The National Crafts Museum collects crafts and designs made in Japan and overseas from the Meiji period to the present day. The collection emphasizes post-World War II objects when development was particularly diverse. The collection comprises more than 4,000 items (as of April 1, 2022) from all fields including ceramics, glass, lacquerware, woodwork, bamboo crafts, dyeing and weaving, dolls, metalwork, industrial design, and graphic design.
In addition to Twelve Hawks by SUZUKI Chokichi, a designated Important Cultural Property, the collection traces the historical development of modern crafts through masterpieces by Living National Treasures such as MATSUDA Gonroku and TOMIMOTO Kenkichi, who were active before and after World War II, and recent works by artists who are exploring the nature of crafts today.

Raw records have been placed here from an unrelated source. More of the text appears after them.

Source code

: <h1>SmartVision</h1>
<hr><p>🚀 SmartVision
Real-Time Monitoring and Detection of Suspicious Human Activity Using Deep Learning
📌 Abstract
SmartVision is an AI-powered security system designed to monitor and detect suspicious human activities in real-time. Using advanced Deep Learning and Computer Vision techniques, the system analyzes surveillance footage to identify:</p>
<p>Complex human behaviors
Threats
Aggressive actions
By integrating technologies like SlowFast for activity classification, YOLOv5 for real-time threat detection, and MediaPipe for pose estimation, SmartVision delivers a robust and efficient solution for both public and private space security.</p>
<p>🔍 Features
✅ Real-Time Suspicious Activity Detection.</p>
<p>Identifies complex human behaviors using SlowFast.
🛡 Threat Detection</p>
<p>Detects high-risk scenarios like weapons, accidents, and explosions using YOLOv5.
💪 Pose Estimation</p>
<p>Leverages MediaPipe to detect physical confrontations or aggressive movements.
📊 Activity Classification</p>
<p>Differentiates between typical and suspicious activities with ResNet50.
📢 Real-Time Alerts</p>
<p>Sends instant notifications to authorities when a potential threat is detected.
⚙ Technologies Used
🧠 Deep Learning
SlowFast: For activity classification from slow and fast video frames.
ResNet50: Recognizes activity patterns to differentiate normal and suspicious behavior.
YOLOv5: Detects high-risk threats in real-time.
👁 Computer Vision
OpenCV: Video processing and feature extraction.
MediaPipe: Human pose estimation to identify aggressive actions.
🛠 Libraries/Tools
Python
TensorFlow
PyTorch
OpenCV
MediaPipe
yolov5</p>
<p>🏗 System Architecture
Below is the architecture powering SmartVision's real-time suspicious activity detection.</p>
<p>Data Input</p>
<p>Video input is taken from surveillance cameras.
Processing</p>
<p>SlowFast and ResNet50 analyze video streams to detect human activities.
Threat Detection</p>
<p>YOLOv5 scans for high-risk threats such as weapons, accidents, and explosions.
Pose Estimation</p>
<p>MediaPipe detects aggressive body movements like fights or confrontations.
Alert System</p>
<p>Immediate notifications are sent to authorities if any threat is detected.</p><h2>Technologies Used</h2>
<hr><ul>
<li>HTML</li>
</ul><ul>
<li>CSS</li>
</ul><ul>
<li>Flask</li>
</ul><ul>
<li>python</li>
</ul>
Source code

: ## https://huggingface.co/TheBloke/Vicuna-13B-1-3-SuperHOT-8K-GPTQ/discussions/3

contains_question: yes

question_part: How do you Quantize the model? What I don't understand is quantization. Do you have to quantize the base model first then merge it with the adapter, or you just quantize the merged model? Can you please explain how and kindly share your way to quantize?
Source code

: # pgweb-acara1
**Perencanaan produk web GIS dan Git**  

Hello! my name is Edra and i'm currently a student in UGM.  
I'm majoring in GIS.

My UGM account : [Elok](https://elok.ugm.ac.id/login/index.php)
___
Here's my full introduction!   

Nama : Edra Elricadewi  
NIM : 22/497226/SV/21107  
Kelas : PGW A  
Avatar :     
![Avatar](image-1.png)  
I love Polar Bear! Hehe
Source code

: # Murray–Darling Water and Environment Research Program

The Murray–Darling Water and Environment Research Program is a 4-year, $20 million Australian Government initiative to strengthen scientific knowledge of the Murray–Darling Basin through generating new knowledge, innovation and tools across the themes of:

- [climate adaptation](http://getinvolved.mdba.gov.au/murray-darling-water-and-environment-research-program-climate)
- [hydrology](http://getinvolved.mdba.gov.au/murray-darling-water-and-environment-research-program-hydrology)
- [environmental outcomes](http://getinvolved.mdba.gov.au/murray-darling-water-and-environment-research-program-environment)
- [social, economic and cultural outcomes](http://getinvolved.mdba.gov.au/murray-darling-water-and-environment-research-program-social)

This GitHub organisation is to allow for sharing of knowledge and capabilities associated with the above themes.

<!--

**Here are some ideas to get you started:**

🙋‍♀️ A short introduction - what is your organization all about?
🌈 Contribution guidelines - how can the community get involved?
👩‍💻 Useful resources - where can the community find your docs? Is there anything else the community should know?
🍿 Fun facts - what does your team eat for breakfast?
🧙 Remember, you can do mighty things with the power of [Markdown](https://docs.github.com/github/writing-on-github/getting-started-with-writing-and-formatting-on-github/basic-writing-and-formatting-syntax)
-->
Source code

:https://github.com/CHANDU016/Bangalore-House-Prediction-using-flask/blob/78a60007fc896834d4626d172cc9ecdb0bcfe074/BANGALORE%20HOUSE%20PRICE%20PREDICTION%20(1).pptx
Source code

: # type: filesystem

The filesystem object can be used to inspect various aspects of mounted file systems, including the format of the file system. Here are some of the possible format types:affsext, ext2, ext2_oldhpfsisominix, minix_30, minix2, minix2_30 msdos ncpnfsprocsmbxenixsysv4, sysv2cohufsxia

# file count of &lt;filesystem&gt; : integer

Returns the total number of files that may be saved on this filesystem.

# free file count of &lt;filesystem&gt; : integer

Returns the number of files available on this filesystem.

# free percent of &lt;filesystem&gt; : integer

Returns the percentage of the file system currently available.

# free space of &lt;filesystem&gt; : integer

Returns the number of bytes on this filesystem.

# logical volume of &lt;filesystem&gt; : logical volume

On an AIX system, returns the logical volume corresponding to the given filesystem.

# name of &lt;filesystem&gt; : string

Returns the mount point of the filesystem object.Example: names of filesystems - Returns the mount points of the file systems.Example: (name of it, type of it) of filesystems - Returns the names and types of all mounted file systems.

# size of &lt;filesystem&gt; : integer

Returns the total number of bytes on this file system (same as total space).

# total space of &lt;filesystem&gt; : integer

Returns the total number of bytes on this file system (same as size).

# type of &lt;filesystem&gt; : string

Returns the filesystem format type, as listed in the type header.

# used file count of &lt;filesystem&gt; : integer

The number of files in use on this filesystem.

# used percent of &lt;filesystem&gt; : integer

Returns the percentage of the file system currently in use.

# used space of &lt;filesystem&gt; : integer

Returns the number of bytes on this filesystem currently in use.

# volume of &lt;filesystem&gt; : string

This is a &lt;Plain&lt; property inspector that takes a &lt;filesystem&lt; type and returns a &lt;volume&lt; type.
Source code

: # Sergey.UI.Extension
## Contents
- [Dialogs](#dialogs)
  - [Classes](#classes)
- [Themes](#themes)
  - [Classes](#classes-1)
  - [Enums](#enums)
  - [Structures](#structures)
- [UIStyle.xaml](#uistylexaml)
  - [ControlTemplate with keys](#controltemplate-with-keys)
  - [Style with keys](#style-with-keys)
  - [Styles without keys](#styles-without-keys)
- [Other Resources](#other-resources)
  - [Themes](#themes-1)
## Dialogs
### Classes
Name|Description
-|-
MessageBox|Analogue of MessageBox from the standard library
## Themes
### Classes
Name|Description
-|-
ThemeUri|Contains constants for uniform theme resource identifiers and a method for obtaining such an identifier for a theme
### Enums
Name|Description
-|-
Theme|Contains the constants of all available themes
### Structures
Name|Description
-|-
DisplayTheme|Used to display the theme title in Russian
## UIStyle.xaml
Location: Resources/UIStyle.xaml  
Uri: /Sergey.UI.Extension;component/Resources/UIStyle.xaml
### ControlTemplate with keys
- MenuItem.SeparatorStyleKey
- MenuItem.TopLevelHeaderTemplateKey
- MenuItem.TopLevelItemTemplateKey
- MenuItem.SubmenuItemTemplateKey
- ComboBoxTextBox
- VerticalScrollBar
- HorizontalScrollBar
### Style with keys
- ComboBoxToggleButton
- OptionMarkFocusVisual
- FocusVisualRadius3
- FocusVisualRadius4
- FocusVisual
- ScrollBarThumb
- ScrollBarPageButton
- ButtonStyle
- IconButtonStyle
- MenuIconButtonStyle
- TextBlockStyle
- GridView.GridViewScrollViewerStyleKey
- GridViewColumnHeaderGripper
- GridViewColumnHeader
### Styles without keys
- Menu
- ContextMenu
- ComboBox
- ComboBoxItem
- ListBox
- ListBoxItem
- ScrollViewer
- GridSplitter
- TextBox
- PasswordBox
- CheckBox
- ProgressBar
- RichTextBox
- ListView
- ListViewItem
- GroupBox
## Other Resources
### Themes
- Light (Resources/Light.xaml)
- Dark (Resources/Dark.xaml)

The museum also collects crafts and designs from other countries including pieces by the British ceramic artist Bernard Leach, who endorsed the Mingei movement, and industrial designs by the British designer Christopher Dresser. Japanese design is represented by the graphic designer SUGIURA Hisui’s posters and magazine covers.
Since few museums in Japan collect a broad range of modern crafts and designs, our collection is preeminent in Japan. In addition to the collection exhibitions at the National Crafts Museum, a part of the collection is also shown at the MOMAT Collection exhibitions at the National Museum of Modern Art, Tokyo. The museum also lends works to art museums across Japan to expand the opportunities for exposure to crafts in other parts of the country.